++++ EXERCISE DATA

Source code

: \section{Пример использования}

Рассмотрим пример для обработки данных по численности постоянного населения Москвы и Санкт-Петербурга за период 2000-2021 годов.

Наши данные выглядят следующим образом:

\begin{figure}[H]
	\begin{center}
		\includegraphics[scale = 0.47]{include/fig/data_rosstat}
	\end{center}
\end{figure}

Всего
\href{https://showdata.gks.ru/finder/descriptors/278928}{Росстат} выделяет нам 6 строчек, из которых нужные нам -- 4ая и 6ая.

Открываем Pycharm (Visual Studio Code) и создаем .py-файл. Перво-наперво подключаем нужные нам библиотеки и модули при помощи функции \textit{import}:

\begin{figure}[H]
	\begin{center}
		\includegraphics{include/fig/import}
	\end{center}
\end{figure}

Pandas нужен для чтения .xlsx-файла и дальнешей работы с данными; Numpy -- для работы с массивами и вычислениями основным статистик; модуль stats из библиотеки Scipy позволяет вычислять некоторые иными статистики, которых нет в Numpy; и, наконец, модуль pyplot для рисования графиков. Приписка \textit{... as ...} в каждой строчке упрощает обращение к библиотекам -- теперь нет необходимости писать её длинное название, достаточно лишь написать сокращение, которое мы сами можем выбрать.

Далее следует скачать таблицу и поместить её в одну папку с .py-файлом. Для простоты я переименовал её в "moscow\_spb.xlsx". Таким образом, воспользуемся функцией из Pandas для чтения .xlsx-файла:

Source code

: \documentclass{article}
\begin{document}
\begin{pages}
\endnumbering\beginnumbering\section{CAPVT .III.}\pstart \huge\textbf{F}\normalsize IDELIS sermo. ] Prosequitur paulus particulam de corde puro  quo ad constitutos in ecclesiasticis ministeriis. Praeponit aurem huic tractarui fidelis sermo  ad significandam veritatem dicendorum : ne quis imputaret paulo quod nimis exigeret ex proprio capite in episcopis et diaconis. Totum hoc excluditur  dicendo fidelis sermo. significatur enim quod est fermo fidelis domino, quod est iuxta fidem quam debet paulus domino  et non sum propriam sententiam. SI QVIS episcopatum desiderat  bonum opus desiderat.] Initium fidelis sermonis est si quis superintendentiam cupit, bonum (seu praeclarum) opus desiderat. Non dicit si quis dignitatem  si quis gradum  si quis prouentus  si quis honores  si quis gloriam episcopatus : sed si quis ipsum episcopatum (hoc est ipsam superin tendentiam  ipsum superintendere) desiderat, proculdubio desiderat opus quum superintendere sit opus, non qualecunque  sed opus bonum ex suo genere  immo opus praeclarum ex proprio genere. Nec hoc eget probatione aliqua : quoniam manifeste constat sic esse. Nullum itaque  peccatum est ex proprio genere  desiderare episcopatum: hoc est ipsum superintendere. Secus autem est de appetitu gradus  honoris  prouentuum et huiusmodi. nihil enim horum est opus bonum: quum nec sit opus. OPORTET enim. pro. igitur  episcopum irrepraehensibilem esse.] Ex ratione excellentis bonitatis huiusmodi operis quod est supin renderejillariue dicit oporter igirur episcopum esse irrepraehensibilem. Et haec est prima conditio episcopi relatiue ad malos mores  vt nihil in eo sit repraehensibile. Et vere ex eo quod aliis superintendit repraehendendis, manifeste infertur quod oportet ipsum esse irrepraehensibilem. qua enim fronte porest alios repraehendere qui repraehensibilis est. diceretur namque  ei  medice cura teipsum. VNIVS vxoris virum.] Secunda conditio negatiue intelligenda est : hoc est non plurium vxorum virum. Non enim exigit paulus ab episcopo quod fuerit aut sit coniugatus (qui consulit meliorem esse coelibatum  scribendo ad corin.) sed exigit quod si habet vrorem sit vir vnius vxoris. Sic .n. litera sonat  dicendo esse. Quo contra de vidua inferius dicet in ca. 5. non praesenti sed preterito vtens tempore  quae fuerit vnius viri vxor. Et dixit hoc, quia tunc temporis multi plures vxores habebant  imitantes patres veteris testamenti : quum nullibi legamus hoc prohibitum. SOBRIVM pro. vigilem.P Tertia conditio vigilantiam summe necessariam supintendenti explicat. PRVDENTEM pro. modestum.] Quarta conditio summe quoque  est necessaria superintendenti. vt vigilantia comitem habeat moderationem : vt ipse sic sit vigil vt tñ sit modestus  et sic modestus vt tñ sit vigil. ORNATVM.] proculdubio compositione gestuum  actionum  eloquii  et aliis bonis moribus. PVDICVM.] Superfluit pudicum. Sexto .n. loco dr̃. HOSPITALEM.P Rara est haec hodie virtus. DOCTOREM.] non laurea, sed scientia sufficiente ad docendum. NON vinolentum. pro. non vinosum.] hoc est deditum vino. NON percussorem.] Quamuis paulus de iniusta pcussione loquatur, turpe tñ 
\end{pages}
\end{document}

++++++++

## EXERCISE BRIEF
The records above must be restated. Preserve every word.

## RESPONSE FOR THIS EXERCISE
Source code

: \section{Пример использования}

Рассмотрим пример для обработки данных по численности постоянного населения Москвы и Санкт-Петербурга за период 2000-2021 годов.

Наши данные выглядят следующим образом:

\begin{figure}[H]
	\begin{center}
		\includegraphics[scale = 0.47]{include/fig/data_rosstat}
	\end{center}
\end{figure}

Всего
\href{https://showdata.gks.ru/finder/descriptors/278928}{Росстат} выделяет нам 6 строчек, из которых нужные нам -- 4ая и 6ая.

Открываем Pycharm (Visual Studio Code) и создаем .py-файл. Перво-наперво подключаем нужные нам библиотеки и модули при помощи функции \textit{import}:

\begin{figure}[H]
	\begin{center}
		\includegraphics{include/fig/import}
	\end{center}
\end{figure}

Pandas нужен для чтения .xlsx-файла и дальнешей работы с данными; Numpy -- для работы с массивами и вычислениями основным статистик; модуль stats из библиотеки Scipy позволяет вычислять некоторые иными статистики, которых нет в Numpy; и, наконец, модуль pyplot для рисования графиков. Приписка \textit{... as ...} в каждой строчке упрощает обращение к библиотекам -- теперь нет необходимости писать её длинное название, достаточно лишь написать сокращение, которое мы сами можем выбрать.

Далее следует скачать таблицу и поместить её в одну папку с .py-файлом. Для простоты я переименовал её в "moscow\_spb.xlsx". Таким образом, воспользуемся функцией из Pandas для чтения .xlsx-файла:

Source code

: \documentclass{article}
\begin{document}
\begin{pages}
\endnumbering\beginnumbering\section{CAPVT .III.}\pstart \huge\textbf{F}\normalsize IDELIS sermo. ] Prosequitur paulus particulam de corde puro  quo ad constitutos in ecclesiasticis ministeriis. Praeponit aurem huic tractarui fidelis sermo  ad significandam veritatem dicendorum : ne quis imputaret paulo quod nimis exigeret ex proprio capite in episcopis et diaconis. Totum hoc excluditur  dicendo fidelis sermo. significatur enim quod est fermo fidelis domino, quod est iuxta fidem quam debet paulus domino  et non sum propriam sententiam. SI QVIS episcopatum desiderat  bonum opus desiderat.] Initium fidelis sermonis est si quis superintendentiam cupit, bonum (seu praeclarum) opus desiderat. Non dicit si quis dignitatem  si quis gradum  si quis prouentus  si quis honores  si quis gloriam episcopatus : sed si quis ipsum episcopatum (hoc est ipsam superin tendentiam  ipsum superintendere) desiderat, proculdubio desiderat opus quum superintendere sit opus, non qualecunque  sed opus bonum ex suo genere  immo opus praeclarum ex proprio genere. Nec hoc eget probatione aliqua : quoniam manifeste constat sic esse. Nullum itaque  peccatum est ex proprio genere  desiderare episcopatum: hoc est ipsum superintendere. Secus autem est de appetitu gradus  honoris  prouentuum et huiusmodi. nihil enim horum est opus bonum: quum nec sit opus. OPORTET enim. pro. igitur  episcopum irrepraehensibilem esse.] Ex ratione excellentis bonitatis huiusmodi operis quod est supin renderejillariue dicit oporter igirur episcopum esse irrepraehensibilem. Et haec est prima conditio episcopi relatiue ad malos mores  vt nihil in eo sit repraehensibile. Et vere ex eo quod aliis superintendit repraehendendis, manifeste infertur quod oportet ipsum esse irrepraehensibilem. qua enim fronte porest alios repraehendere qui repraehensibilis est. diceretur namque  ei  medice cura teipsum. VNIVS vxoris virum.] Secunda conditio negatiue intelligenda est : hoc est non plurium vxorum virum. Non enim exigit paulus ab episcopo quod fuerit aut sit coniugatus (qui consulit meliorem esse coelibatum  scribendo ad corin.) sed exigit quod si habet vrorem sit vir vnius vxoris. Sic .n. litera sonat  dicendo esse. Quo contra de vidua inferius dicet in ca. 5. non praesenti sed preterito vtens tempore  quae fuerit vnius viri vxor. Et dixit hoc, quia tunc temporis multi plures vxores habebant  imitantes patres veteris testamenti : quum nullibi legamus hoc prohibitum. SOBRIVM pro. vigilem.P Tertia conditio vigilantiam summe necessariam supintendenti explicat. PRVDENTEM pro. modestum.] Quarta conditio summe quoque  est necessaria superintendenti. vt vigilantia comitem habeat moderationem : vt ipse sic sit vigil vt tñ sit modestus  et sic modestus vt tñ sit vigil. ORNATVM.] proculdubio compositione gestuum  actionum  eloquii  et aliis bonis moribus. PVDICVM.] Superfluit pudicum. Sexto .n. loco dr̃. HOSPITALEM.P Rara est haec hodie virtus. DOCTOREM.] non laurea, sed scientia sufficiente ad docendum. NON vinolentum. pro. non vinosum.] hoc est deditum vino. NON percussorem.] Quamuis paulus de iniusta pcussione loquatur, turpe tñ 
\end{pages}
\end{document}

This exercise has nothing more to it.